Retirement Calculator

A convenient tool for calculating pension savings and planning your financial future.

Category: Online Calculators

362 users last week


Key Features

  • Accurate calculation of future pension savings
  • Determining the optimal retirement age
  • Accounting for current income and savings
  • Setting the desired level of financial security
  • Simple and clear data entry form
  • Absolutely free

Description

Planning your life twenty or thirty years in advance is not a very attractive idea. The retirement period of life will not come soon, and now it is more important to solve current problems: pay bills, develop a career or raise children. However, time flies quickly, and retirement planning needs to be done today, while you have your most important asset - time. In order not to guess at the tea leaves and hope for fate, we recommend that you use a pension calculator. With its help, you can literally design a peaceful old age according to your own rules.

Government payments are just the basic foundation. If you rely only on them, then in old age you will most likely have to rely on your children, or give up your usual level of comfort, because this money will most likely not be enough for you to be completely wealthy. Therefore, you need to assess the situation here and now, without visiting fund offices. It's time to understand whether you have enough money for travel, quality medicine and help for your grandchildren. Inflation and changes in legislation directly affect our pension savings. If you just put extra money under the mattress, it will lose value. If you rely only on your employer, then you will have unpleasant surprises in the future. The calculator takes into account your age, income level and desired date of retirement. The result is a pension forecast that shows the gap between desired and actual. The main feature of this system is the ability to make add-ons: increase the amount of monthly contributions or slightly change the terms. Then you will begin to control your future and know what awaits you on the day you go to work for the last time.

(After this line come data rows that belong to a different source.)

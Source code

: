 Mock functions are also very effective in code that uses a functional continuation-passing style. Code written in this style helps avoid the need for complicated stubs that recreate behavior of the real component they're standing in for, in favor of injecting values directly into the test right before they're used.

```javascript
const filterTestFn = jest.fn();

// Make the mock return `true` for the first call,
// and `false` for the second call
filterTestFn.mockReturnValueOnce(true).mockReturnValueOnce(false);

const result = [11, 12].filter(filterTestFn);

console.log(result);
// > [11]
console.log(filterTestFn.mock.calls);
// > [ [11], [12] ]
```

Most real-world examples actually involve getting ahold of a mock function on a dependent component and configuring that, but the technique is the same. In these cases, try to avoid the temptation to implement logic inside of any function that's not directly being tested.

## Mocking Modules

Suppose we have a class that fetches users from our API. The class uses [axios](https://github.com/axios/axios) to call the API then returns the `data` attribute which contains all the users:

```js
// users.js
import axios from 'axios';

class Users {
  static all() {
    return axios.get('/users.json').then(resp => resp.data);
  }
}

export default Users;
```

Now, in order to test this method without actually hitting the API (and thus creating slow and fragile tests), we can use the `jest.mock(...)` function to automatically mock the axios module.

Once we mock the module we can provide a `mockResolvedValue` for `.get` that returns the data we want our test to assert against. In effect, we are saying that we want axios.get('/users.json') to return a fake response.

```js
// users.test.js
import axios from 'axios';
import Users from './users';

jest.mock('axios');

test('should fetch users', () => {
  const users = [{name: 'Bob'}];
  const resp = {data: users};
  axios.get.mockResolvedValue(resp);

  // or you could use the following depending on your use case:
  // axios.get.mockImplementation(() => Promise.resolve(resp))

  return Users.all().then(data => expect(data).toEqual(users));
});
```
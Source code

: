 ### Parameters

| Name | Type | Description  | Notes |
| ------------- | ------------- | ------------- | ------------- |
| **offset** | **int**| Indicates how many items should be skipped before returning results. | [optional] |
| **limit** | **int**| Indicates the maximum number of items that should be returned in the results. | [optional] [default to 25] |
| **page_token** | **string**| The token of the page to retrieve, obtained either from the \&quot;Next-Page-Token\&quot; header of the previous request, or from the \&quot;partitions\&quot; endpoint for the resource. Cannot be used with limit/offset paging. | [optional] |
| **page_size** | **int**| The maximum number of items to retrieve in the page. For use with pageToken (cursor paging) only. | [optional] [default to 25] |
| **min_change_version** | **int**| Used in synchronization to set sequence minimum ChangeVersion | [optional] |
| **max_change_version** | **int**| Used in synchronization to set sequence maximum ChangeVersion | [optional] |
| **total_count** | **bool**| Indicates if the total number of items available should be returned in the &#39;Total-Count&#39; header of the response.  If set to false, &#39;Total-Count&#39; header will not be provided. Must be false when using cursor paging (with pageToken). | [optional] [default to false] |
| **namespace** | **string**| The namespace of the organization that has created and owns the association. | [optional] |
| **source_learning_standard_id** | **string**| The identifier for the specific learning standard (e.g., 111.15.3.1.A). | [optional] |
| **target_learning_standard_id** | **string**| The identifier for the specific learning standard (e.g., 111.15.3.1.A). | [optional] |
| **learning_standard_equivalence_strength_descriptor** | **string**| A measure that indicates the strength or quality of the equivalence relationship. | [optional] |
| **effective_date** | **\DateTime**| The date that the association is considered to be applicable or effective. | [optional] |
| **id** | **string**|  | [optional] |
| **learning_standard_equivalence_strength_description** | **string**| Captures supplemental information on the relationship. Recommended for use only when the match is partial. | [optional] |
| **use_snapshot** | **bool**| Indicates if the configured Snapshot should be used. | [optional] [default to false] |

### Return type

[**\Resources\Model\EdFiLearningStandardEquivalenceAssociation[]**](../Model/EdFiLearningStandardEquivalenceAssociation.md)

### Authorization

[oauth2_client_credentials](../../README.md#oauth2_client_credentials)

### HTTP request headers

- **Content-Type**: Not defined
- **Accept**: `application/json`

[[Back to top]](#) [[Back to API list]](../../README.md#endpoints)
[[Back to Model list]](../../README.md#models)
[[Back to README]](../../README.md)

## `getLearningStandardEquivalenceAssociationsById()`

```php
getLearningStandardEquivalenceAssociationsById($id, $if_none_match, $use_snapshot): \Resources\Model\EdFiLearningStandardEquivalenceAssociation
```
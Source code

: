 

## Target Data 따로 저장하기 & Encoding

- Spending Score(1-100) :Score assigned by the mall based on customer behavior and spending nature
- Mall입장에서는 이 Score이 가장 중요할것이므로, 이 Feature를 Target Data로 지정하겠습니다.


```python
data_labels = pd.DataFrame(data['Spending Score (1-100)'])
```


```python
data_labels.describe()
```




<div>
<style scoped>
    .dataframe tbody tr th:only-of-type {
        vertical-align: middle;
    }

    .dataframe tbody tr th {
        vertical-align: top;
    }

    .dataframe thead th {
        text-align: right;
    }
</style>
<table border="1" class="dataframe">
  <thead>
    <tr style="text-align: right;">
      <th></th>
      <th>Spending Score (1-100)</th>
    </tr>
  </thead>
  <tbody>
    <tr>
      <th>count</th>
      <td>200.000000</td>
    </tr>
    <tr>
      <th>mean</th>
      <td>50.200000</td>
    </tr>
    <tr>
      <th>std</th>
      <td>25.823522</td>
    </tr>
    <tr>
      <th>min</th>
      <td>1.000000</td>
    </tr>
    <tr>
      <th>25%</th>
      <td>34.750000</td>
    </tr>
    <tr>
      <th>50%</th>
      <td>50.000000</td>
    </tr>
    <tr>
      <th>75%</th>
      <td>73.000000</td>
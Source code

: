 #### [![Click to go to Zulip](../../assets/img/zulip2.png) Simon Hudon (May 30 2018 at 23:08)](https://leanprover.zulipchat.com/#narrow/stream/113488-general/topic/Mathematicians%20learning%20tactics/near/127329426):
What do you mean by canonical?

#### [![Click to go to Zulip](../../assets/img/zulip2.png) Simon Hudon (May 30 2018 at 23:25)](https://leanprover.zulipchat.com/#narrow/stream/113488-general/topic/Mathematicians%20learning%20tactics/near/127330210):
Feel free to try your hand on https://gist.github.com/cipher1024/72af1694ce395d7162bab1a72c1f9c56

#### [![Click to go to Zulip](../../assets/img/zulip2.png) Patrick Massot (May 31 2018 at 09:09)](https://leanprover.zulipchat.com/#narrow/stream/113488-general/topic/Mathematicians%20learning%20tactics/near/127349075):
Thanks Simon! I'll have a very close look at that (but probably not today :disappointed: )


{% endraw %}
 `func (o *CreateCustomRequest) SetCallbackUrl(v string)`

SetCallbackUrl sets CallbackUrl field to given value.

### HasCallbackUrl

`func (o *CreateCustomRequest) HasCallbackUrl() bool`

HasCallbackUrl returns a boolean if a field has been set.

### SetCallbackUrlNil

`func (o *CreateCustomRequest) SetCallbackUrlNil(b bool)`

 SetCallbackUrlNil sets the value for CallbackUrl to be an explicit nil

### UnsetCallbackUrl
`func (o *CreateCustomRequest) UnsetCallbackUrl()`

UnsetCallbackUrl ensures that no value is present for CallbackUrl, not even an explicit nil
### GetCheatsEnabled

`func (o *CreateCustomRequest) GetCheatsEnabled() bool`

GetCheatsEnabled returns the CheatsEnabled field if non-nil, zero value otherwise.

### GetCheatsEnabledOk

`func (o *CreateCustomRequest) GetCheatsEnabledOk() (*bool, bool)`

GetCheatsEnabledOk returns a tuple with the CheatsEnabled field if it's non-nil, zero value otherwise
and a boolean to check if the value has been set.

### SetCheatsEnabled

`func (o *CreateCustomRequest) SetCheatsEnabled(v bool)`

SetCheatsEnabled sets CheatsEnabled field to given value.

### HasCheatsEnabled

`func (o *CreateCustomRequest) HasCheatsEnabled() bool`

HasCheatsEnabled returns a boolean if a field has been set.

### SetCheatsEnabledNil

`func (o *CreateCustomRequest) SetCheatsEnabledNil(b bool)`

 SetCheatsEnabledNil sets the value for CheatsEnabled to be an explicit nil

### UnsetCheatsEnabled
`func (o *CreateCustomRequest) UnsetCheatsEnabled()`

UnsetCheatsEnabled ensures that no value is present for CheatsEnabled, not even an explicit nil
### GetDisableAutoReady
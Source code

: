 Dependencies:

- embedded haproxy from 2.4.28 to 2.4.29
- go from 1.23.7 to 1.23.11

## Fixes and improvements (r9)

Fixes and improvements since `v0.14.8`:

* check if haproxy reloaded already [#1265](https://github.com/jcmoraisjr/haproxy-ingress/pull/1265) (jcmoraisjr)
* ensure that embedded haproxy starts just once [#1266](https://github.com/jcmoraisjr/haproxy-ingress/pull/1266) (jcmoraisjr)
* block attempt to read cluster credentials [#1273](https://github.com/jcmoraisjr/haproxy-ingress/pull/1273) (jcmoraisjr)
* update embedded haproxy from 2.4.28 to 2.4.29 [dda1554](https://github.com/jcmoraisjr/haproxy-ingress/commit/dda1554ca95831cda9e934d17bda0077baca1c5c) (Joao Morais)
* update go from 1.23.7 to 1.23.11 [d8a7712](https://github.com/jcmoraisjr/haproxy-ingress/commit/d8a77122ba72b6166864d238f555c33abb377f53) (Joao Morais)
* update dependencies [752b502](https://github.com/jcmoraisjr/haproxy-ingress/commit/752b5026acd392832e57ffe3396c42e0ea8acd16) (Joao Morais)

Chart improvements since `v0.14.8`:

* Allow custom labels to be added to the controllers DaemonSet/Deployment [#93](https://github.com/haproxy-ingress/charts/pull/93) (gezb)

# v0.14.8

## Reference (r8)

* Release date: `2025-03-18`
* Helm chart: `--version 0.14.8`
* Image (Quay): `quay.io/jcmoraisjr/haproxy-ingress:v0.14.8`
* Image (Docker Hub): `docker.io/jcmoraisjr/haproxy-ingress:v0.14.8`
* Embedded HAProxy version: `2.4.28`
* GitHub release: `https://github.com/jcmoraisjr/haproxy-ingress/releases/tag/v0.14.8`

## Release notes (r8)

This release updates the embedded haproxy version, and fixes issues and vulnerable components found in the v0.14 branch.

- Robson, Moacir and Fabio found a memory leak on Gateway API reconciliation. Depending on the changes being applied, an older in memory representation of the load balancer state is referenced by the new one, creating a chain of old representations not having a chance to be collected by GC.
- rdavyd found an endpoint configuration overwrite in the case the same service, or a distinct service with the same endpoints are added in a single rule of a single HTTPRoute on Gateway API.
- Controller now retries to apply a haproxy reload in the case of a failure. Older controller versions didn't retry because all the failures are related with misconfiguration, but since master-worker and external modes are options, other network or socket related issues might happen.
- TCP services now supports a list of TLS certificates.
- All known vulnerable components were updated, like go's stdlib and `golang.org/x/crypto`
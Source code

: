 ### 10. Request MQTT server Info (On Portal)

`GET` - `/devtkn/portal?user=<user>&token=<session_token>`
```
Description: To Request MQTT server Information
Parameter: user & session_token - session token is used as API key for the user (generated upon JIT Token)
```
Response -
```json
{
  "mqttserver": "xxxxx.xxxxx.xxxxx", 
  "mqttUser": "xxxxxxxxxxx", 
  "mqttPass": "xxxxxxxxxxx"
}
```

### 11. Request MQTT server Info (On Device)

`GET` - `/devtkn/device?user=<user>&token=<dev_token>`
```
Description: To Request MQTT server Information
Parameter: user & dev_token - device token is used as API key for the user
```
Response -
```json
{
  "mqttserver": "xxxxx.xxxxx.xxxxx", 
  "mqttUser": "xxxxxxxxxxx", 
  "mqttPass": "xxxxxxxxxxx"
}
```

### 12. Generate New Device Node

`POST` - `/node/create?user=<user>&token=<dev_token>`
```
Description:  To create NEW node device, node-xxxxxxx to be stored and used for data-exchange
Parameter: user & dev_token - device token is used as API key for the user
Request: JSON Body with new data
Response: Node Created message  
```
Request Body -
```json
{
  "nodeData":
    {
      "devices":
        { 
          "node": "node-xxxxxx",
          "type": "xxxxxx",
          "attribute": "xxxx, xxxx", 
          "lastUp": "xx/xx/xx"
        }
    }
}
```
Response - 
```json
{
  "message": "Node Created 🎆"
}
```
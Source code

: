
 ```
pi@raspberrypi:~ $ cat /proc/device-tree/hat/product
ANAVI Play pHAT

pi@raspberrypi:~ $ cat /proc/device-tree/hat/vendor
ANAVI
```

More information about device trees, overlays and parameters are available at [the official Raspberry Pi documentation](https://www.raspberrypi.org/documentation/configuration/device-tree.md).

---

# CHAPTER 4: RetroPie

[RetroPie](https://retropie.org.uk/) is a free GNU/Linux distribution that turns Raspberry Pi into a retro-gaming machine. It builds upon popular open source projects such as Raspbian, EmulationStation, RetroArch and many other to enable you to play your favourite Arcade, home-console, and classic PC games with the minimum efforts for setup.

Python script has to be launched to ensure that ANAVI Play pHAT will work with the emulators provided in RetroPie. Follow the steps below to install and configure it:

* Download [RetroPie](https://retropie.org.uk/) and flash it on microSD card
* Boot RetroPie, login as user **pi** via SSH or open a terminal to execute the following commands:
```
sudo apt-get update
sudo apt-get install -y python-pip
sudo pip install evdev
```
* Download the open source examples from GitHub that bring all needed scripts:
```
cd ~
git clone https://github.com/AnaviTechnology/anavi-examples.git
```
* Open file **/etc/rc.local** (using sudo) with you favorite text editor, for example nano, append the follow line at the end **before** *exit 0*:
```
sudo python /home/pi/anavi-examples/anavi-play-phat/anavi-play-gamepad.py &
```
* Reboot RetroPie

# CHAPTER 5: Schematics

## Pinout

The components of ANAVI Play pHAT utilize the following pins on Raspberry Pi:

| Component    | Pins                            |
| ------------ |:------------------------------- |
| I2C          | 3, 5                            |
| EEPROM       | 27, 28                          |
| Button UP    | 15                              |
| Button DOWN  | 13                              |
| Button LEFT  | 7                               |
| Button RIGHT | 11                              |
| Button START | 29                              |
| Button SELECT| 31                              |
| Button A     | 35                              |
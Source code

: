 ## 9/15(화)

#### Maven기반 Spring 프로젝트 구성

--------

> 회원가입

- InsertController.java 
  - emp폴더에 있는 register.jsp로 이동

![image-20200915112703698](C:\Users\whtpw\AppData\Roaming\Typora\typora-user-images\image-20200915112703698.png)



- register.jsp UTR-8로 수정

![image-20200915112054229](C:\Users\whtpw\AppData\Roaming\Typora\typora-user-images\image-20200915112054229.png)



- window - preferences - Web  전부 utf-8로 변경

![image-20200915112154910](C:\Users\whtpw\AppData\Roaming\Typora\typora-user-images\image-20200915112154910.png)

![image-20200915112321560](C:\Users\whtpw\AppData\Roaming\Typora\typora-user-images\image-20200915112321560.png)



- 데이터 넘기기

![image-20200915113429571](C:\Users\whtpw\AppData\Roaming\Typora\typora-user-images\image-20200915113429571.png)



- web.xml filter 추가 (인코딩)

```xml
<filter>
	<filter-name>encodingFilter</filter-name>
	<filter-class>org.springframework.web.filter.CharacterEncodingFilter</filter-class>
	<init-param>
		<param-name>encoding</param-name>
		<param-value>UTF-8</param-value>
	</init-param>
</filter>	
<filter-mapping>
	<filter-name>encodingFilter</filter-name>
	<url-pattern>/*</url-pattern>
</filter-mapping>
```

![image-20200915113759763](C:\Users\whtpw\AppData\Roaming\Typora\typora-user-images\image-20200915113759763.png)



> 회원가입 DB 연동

To make old age a joy, you need to understand what financial security consists of. This means not only having a large amount in your account, but also having stable sources of income that do not depend on your daily work. You should clearly know how much you spend and how much you can safely invest in your future. This is not just addition and subtraction, because it is necessary to take into account the profitability of investment instruments and the rate of price growth. If you have a competent retirement strategy, you can go on vacation much earlier and not pay attention to the usual norms and deadlines set by the state. Or, conversely, continue activities for your own pleasure, knowing that you are financially independent and feel free. Thus, if you start saving at the age of 25, your financial situation will be tens of times better than if you come to your senses at 45. You will always have thoughts that working an extra two years is more profitable than retiring now, since the capital will have time to grow by a significant percentage. The problem is that with this approach you will work non-stop and life will turn into a routine, you need to know when to stop. This is a conscious choice that you must make yourself, based on calculations, and not on someone else’s advice or social stereotypes.

To obtain accurate results, it is important to enter correct data. If you overreport your income or don't include taxes, your retirement projection will be too optimistic. Be honest with yourself. Don’t forget that income will grow in the future even regardless of inflation: for example, for the education of children, upgrading transport, or purchasing additional housing. Or, if you have planned your life ten years in advance, then in another ten years the expenses on children’s education will disappear, but the expenses on maintaining health may already increase. Therefore, factor into your calculations a little more than you are spending now. It is better to have a surplus than to bite your elbows in the future. Calculation of savings for retirement should include: Your current savings in all assets (deposits, shares, real estate). Regular contributions that you are willing to make monthly. Expected inflation (usually about 4-6% for stability). Profitability percentage (conservative approach - 7-9% per annum). Well, in general, you can’t plan your life completely, so a pension strategy should not be static. It is advisable to review your plan at least once every few years or when important events occur in your life. After all, life makes its own adjustments: weddings, moving, changing jobs. With us, you can quickly make changes and see how they affect the final goal.

The best part about using a retirement calculator is the feeling of confidence. When you have numbers, fear of the future disappears. Financial security gives you freedom of choice. You work because you want to, not because you have to. You live where you like and in the house you like. You communicate with those who are pleasant to you. And it all starts with a small action - entering data into the form of our online calculator.